### Exercise description
Search the data below for the string "distintos" and copy all lines where it shows up.
--- Material for the task Enclosed Below ---
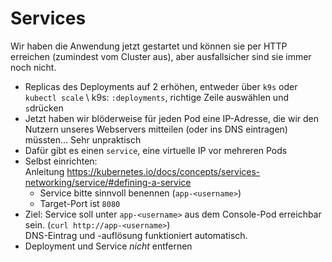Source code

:# Services

Wir haben die Anwendung jetzt gestartet und können sie per HTTP erreichen (zumindest vom Cluster aus), aber 
ausfallsicher sind sie immer noch nicht.

- Replicas des Deployments auf 2 erhöhen, entweder über `k9s` oder `kubectl scale` \\
k9s: `:deployments`, richtige Zeile auswählen und `s`drücken
- Jetzt haben wir blöderweise für jeden Pod eine IP-Adresse, 
die wir den Nutzern unseres Webservers mitteilen (oder ins DNS eintragen) müssten... Sehr unpraktisch
- Dafür gibt es einen `service`, eine virtuelle IP vor mehreren Pods
- Selbst einrichten:  
 Anleitung https://kubernetes.io/docs/concepts/services-networking/service/#defining-a-service
  - Service bitte sinnvoll benennen (`app-<username>`)
  - Target-Port ist `8080`
- Ziel: Service soll unter `app-<username>` aus dem Console-Pod erreichbar sein. (`curl http://app-<username>`)  
  DNS-Eintrag und -auflösung funktioniert automatisch. 
- Deployment und Service _nicht_ entfernen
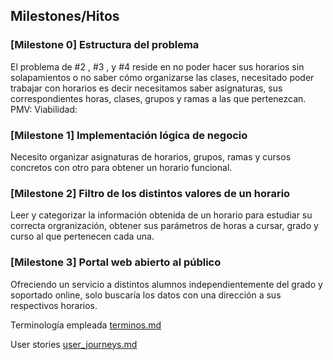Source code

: ## Milestones/Hitos

### [Milestone 0] Estructura del problema
El problema de #2 , #3 , y #4 reside en no poder hacer sus horarios sin solapamientos o no saber cómo organizarse las clases, necesitado poder trabajar con horarios es decir necesitamos saber asignaturas, sus correspondientes horas, clases, grupos y ramas a las que pertenezcan.
PMV:
Viabilidad: 

### [Milestone 1] Implementación lógica de negocio
Necesito organizar asignaturas de horarios, grupos, ramas y cursos concretos con otro para obtener un horario funcional.

### [Milestone 2] Filtro de los distintos valores de un horario
Leer y categorizar la información obtenida de un horario para estudiar su correcta orgranización, obtener sus parámetros de horas a cursar, grado y curso al que pertenecen cada una.

### [Milestone 3] Portal web abierto al público
Ofreciendo un servicio a distintos alumnos independientemente del grado y soportado online, solo buscaría los datos con una dirección a sus respectivos horarios.


Terminología empleada [terminos.md](https://github.com/ChinChainis/Proyecto_Reparahorarios_IV2425/blob/Objetivo-1/docs/terminos.md)

User stories [user_journeys.md](https://github.com/ChinChainis/Proyecto_Reparahorarios_IV2425/blob/Objetivo-1/docs/user_stories.md)
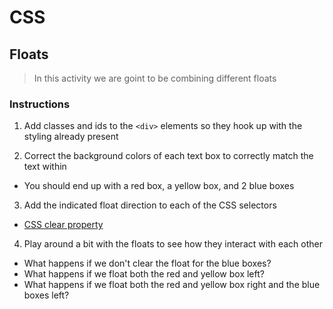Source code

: # CSS

## Floats

> In this activity we are goint to be combining different floats

### Instructions

1. Add classes and ids to the `<div>` elements so they hook up with the styling already present

2. Correct the background colors of each text box to correctly match the text within
  * You should end up with a red box, a yellow box, and 2 blue boxes

3. Add the indicated float direction to each of the CSS selectors
  * [CSS clear property](https://www.w3schools.com/cssref/pr_class_clear.asp)

4. Play around a bit with the floats to see how they interact with each other
  * What happens if we don't clear the float for the blue boxes?
  * What happens if we float both the red and yellow box left?
  * What happens if we float both the red and yellow box right and the blue boxes left?
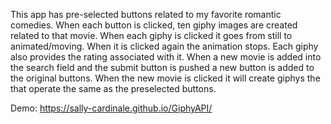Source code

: This app has pre-selected buttons related to my favorite romantic comedies.
When each button is clicked, ten giphy images are created related to that movie.
When each giphy is clicked it goes from still to animated/moving. When it is clicked again the animation stops.
Each giphy also provides the rating associated with it. 
When a new movie is added into the search field and the submit button is pushed a new button is added to the original buttons.
When the new movie is clicked it will create giphys the that operate the same as the preselected buttons. 

Demo: https://sally-cardinale.github.io/GiphyAPI/
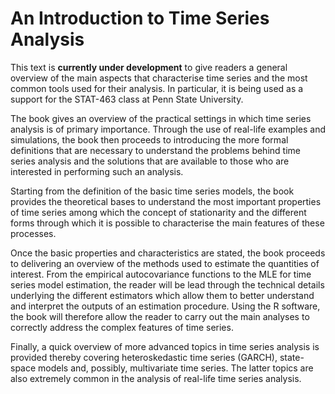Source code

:# An Introduction to Time Series Analysis
This text is **currently under development** to give readers a general overview of the main aspects that characterise time series and the most common tools used for their analysis. In particular, it is being used as a support for the STAT-463 class at Penn State University.

The book gives an overview of the practical settings in which time series analysis is of primary importance. Through the use of real-life examples and simulations, the book then proceeds to introducing the more formal definitions that are necessary to understand the problems behind time series analysis and the solutions that are available to those who are interested in performing such an analysis.

Starting from the definition of the basic time series models, the book provides the theoretical bases to understand the most important properties of time series among which the concept of stationarity and the different forms through which it is possible to characterise the main features of these processes.

Once the basic properties and characteristics are stated, the book proceeds to delivering an overview of the methods used to estimate the quantities of interest. From the empirical autocovariance functions to the MLE for time series model estimation, the reader will be lead through the technical details underlying the different estimators which allow them to better understand and interpret the outputs of an estimation procedure. Using the R software, the book will therefore allow the reader to carry out the main analyses to correctly address the complex features of time series.

Finally, a quick overview of more advanced topics in time series analysis is provided thereby covering heteroskedastic time series (GARCH), state-space models and, possibly, multivariate time series. The latter topics are also extremely common in the analysis of real-life time series analysis.
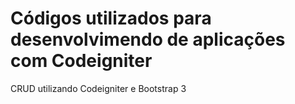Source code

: # Códigos utilizados para desenvolvimendo de aplicações com Codeigniter

CRUD utilizando Codeigniter e Bootstrap 3
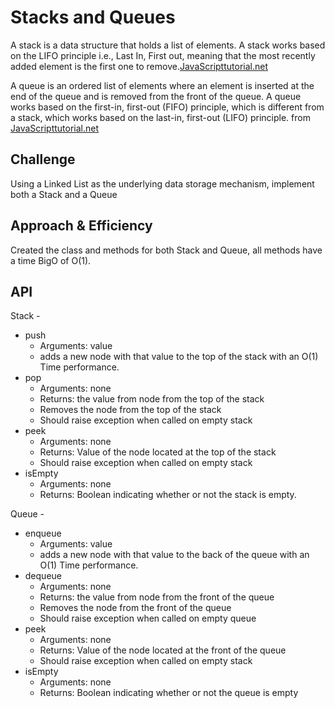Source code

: # Stacks and Queues
<!-- Short summary or background information -->
A stack is a data structure that holds a list of elements. A stack works based on the LIFO principle i.e., Last In, First out, meaning that the most recently added element is the first one to remove.[JavaScripttutorial.net](https://www.javascripttutorial.net/javascript-stack/)

A queue is an ordered list of elements where an element is inserted at the end of the queue and is removed from the front of the queue.
A queue works based on the first-in, first-out (FIFO) principle, which is different from a stack, which works based on the last-in, first-out (LIFO) principle. from [JavaScripttutorial.net](https://www.javascripttutorial.net/javascript-queue/)

## Challenge
<!-- Description of the challenge -->
Using a Linked List as the underlying data storage mechanism, implement both a Stack and a Queue

## Approach & Efficiency
<!-- What approach did you take? Why? What is the Big O space/time for this approach? -->
Created the class and methods for both Stack and Queue, all methods have a time BigO of O(1).

## API
<!-- Description of each method publicly available to your Stack and Queue-->

Stack -

- push
  - Arguments: value
  - adds a new node with that value to the top of the stack with an O(1) Time performance.
- pop
  - Arguments: none
  - Returns: the value from node from the top of the stack
  - Removes the node from the top of the stack
  - Should raise exception when called on empty stack
- peek
  - Arguments: none
  - Returns: Value of the node located at the top of the stack
  - Should raise exception when called on empty stack
- isEmpty
  - Arguments: none
  - Returns: Boolean indicating whether or not the stack is empty.

Queue -

- enqueue
  - Arguments: value
  - adds a new node with that value to the back of the queue with an O(1) Time performance.
- dequeue
  - Arguments: none
  - Returns: the value from node from the front of the queue
  - Removes the node from the front of the queue
  - Should raise exception when called on empty queue
- peek
  - Arguments: none
  - Returns: Value of the node located at the front of the queue
  - Should raise exception when called on empty stack
- isEmpty
  - Arguments: none
  - Returns: Boolean indicating whether or not the queue is empty
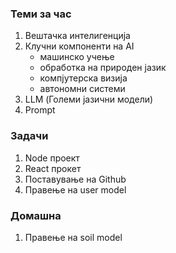 ### Теми за час

1. Вештачка интелигенција
2. Клучни компоненти на AI
   - машинско учење
   - обработка на природен јазик
   - компјутерска визија
   - автономни системи
3. LLM (Големи јазични модели)
4. Prompt

### Задачи

1. Node проект
2. React прокет
3. Поставување на Github
4. Правење на user model

### Домашна

1. Правење на soil model
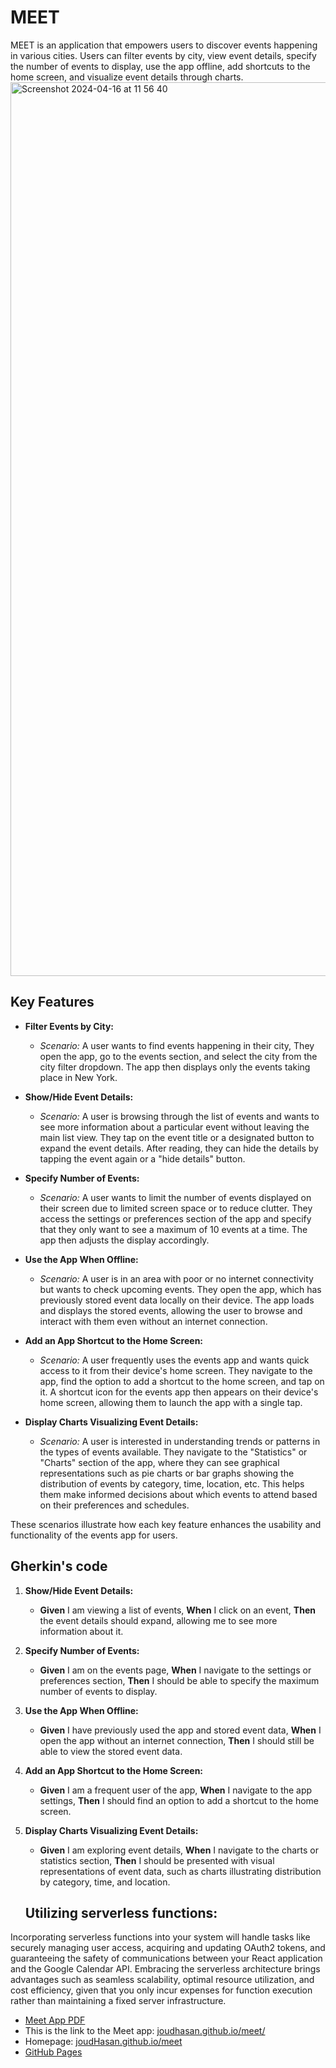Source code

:
# MEET

MEET is an application that empowers users to discover events happening in various cities. Users can filter events by city, view event details, specify the number of events to display, use the app offline, add shortcuts to the home screen, and visualize event details through charts.
<img width="1430" alt="Screenshot 2024-04-16 at 11 56 40" src="https://github.com/JoudHasan/portfolio-website/assets/129724393/86c2339a-1e6a-48de-9aec-061097f28ab0">

## Key Features

* **Filter Events by City:**
    - *Scenario:* A user wants to find events happening in their city, They open the app, go to the events section, and select the city from the city filter dropdown. The app then displays only the events taking place in New York.

* **Show/Hide Event Details:**
    - *Scenario:* A user is browsing through the list of events and wants to see more information about a particular event without leaving the main list view. They tap on the event title or a designated button to expand the event details. After reading, they can hide the details by tapping the event again or a "hide details" button.

* **Specify Number of Events:**
    - *Scenario:* A user wants to limit the number of events displayed on their screen due to limited screen space or to reduce clutter. They access the settings or preferences section of the app and specify that they only want to see a maximum of 10 events at a time. The app then adjusts the display accordingly.

* **Use the App When Offline:**
    - *Scenario:* A user is in an area with poor or no internet connectivity but wants to check upcoming events. They open the app, which has previously stored event data locally on their device. The app loads and displays the stored events, allowing the user to browse and interact with them even without an internet connection.

* **Add an App Shortcut to the Home Screen:**
    - *Scenario:* A user frequently uses the events app and wants quick access to it from their device's home screen. They navigate to the app, find the option to add a shortcut to the home screen, and tap on it. A shortcut icon for the events app then appears on their device's home screen, allowing them to launch the app with a single tap.

* **Display Charts Visualizing Event Details:**
    - *Scenario:* A user is interested in understanding trends or patterns in the types of events available. They navigate to the "Statistics" or "Charts" section of the app, where they can see graphical representations such as pie charts or bar graphs showing the distribution of events by category, time, location, etc. This helps them make informed decisions about which events to attend based on their preferences and schedules.

These scenarios illustrate how each key feature enhances the usability and functionality of the events app for users.


## Gherkin's code

1. **Show/Hide Event Details:**
   - **Given** I am viewing a list of events,
     **When** I click on an event,
     **Then** the event details should expand, allowing me to see more information about it.

2. **Specify Number of Events:**
   - **Given** I am on the events page,
     **When** I navigate to the settings or preferences section,
     **Then** I should be able to specify the maximum number of events to display.

3. **Use the App When Offline:**
   - **Given** I have previously used the app and stored event data,
     **When** I open the app without an internet connection,
     **Then** I should still be able to view the stored event data.

4. **Add an App Shortcut to the Home Screen:**
   - **Given** I am a frequent user of the app,
     **When** I navigate to the app settings,
     **Then** I should find an option to add a shortcut to the home screen.

5. **Display Charts Visualizing Event Details:**
   - **Given** I am exploring event details,
     **When** I navigate to the charts or statistics section,
     **Then** I should be presented with visual representations of event data, such as charts illustrating distribution by category, time, and location.



   ##  Utilizing serverless functions:

Incorporating serverless functions into your system will handle tasks like securely managing user access, acquiring and updating OAuth2 tokens, and guaranteeing the safety of communications between your React application and the Google Calendar API. Embracing the serverless architecture brings advantages such as seamless scalability, optimal resource utilization, and cost efficiency, given that you only incur expenses for function execution rather than maintaining a fixed server infrastructure.

- [Meet App PDF](https://github.com/JoudHasan/meet/files/14934976/Meet.App.pdf)
- This is the link to the Meet app: [joudhasan.github.io/meet/](https://joudhasan.github.io/meet/)
- Homepage: [joudHasan.github.io/meet](https://joudhasan.github.io/meet)
- [GitHub Pages](https://joudhasan.github.io/)


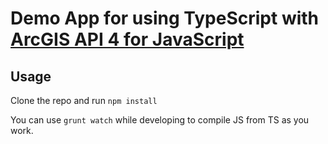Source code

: # Demo App for using TypeScript with [ArcGIS API 4 for JavaScript](https://developers.arcgis.com/javascript/)

## Usage

Clone the repo and run `npm install`

You can use `grunt watch` while developing to compile JS from TS as you work.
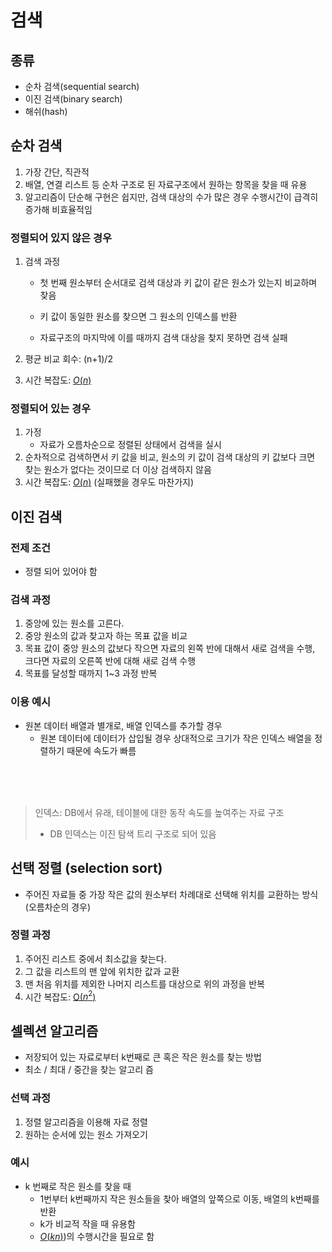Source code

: # 검색

## 종류

- 순차 검색(sequential search)
- 이진 검색(binary search)
- 해쉬(hash)

## 순차 검색

1. 가장 간단, 직관적
2. 배열, 연결 리스트 등 순차 구조로 된 자료구조에서 원하는 항목을 찾을 때 유용
3. 알고리즘이 단순해 구현은 쉽지만, 검색 대상의 수가 많은 경우 수행시간이 급격히 증가해 비효율적임

### 정렬되어 있지 않은 경우

1. 검색 과정

   - 첫 번째 원소부터 순서대로 검색 대상과 키 값이 같은 원소가 있는지 비교하며 찾음

   - 키 값이 동일한 원소를 찾으면 그 원소의 인덱스를 반환

   - 자료구조의 마지막에 이를 때까지 검색 대상을 찾지 못하면 검색 실패

2. 평균 비교 회수: (n+1)/2
3. 시간 복잡도: [$O(n)$]()

### 정렬되어 있는 경우

1. 가정
   - 자료가 오름차순으로 정렬된 상태에서 검색을 실시
2. 순차적으로 검색하면서 키 값을 비교, 원소의 키 값이 검색 대상의 키 값보다 크면 찾는 원소가 없다는 것이므로 더 이상 검색하지 않음
3. 시간 복잡도: [$O(n)$]() (실패했을 경우도 마찬가지)

## 이진 검색

### 전제 조건

- 정렬 되어 있어야 함

### 검색 과정

1. 중앙에 있는 원소를 고른다.
2. 중앙 원소의 값과 찾고자 하는 목표 값을 비교
3. 목표 값이 중앙 원소의 값보다 작으면 자료의 왼쪽 반에 대해서 새로 검색을 수행, 크다면 자료의 오른쪽 반에 대해 새로 검색 수행
4. 목표를 달성할 때까지 1~3 과정 반복

### 이용 예시

- 원본 데이터 배열과 별개로, 배열 인덱스를 추가할 경우
  - 원본 데이터에 데이터가 삽입될 경우 상대적으로 크기가 작은 인덱스 배열을 정렬하기 때문에 속도가 빠름

<br>
<br>
<br>

> 인덱스: DB에서 유래, 테이블에 대한 동작 속도를 높여주는 자료 구조
>
> - DB 인덱스는 이진 탐색 트리 구조로 되어 있음

## 선택 정렬 (selection sort)

- 주어진 자료들 중 가장 작은 값의 원소부터 차례대로 선택해 위치를 교환하는 방식(오름차순의 경우)

### 정렬 과정

1. 주어진 리스트 중에서 최소값을 찾는다.
2. 그 값을 리스트의 맨 앞에 위치한 값과 교환
3. 맨 처음 위치를 제외한 나머지 리스트를 대상으로 위의 과정을 반복
4. 시간 복잡도: [O($n ^ 2$)]()

## 셀렉션 알고리즘

- 저장되어 있는 자료로부터 k번째로 큰 혹은 작은 원소를 찾는 방법
- 최소 / 최대 / 중간을 찾는 알고리
  즘

### 선택 과정

1. 정렬 알고리즘을 이용해 자료 정렬
2. 원하는 순서에 있는 원소 가져오기

### 예시

- k 번째로 작은 원소를 찾을 때
  - 1번부터 k번째까지 작은 원소들을 찾아 배열의 앞쪽으로 이동, 배열의 k번째를 반환
  - k가 비교적 작을 때 유용함
  - [$O(kn)$]())의 수행시간을 필요로 함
--- End of Enclosed Material for the task ---
### Solution to the problem
### [Milestone 2] Filtro de los distintos valores de un horario
Ofreciendo un servicio a distintos alumnos independientemente del grado y soportado online, solo buscaría los datos con una dirección a sus respectivos horarios.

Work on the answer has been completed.